The biological detection kits that are the most portable rely on a third technology. Each test stick contains antibodies known to bind to the proteins of a specific germ. If the germ is present, the antibodies will bond to it, and the test stick will signal a hit.

Such kits are popular because they’re quick, offering results in 15 minutes or less. They’re also relatively inexpensive: Tetracore, a Maryland company, sells a box of 25 anthrax test strips for $495.

Yet they, too, have limitations. Tetracore markets strips that can test for anthrax, ricin, botulinus and a staphylococcal bacteria. But there are no kits to probe for Venezuelan equine encephalitis or bubonic plague or Marsburg virus, all pathogens that the Justice Department considers highly likely to be used as biological weapons.

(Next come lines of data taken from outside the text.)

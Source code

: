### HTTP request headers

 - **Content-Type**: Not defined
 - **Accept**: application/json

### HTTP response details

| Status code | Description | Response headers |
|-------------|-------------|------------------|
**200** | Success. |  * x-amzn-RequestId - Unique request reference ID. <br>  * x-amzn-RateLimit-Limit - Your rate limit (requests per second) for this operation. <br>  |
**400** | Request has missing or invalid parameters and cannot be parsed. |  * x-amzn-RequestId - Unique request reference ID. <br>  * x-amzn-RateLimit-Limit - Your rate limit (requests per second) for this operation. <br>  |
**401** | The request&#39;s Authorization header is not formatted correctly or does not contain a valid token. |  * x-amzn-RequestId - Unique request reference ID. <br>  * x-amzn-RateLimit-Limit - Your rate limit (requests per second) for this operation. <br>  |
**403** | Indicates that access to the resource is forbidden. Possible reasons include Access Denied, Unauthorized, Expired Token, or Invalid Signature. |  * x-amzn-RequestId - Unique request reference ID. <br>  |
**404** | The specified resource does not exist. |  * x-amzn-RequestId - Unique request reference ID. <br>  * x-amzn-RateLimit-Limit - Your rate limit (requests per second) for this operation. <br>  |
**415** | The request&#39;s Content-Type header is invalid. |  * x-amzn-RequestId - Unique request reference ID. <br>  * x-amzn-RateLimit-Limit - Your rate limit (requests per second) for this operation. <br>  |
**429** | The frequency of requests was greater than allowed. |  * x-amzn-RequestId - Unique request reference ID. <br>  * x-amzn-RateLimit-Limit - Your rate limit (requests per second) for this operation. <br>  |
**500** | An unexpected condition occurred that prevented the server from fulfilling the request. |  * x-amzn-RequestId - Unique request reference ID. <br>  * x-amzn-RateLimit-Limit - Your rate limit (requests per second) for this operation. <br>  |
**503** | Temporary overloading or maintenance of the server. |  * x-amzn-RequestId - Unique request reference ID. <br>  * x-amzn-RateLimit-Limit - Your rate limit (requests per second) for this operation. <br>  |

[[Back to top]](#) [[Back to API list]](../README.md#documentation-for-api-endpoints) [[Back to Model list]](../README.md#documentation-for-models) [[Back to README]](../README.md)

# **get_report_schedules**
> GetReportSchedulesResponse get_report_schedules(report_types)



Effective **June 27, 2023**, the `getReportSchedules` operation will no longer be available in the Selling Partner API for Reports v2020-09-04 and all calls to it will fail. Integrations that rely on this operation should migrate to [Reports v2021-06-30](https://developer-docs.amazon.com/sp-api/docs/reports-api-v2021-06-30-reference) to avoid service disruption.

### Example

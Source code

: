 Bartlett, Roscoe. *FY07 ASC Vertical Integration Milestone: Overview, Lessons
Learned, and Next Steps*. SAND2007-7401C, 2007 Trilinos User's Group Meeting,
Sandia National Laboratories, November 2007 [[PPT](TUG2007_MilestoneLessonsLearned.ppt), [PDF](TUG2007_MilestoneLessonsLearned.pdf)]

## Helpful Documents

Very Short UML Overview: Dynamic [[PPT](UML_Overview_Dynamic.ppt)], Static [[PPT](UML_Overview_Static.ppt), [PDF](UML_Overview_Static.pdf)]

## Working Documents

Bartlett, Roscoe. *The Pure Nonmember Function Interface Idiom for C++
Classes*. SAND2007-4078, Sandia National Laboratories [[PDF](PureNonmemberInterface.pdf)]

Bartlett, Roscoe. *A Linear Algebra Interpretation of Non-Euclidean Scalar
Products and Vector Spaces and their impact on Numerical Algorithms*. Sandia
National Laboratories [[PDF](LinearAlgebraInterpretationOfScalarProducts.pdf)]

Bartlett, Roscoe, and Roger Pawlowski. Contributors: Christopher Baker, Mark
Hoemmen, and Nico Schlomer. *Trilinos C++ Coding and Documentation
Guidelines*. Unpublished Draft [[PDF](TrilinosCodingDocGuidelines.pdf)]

And while Tetracore promises 95% accuracy, experts say the tests can be “spoofed” into giving false negatives if the deadly germ is mixed in with certain household chemicals. Another concern: The test is not ultra-sensitive. It’s possible that there could be enough of a given pathogen to cause disease, but not enough to trigger a hit on the test strip.

“There’s not a doubt in my mind” that the tests will sometimes give false reassurance, said Chief John Eversole, chairman of the hazardous materials committee for the International Fire Chiefs Assn. “But there is no perfect world here. That’s the most practical device out on the market today.”

Eversole is certain, however, that technology will improve--and quickly.

“Biowarfare is obviously something that’s relatively new to us. Now that we know there are people strange enough to be willing to use these things on other human beings, we will get really good at detecting them.”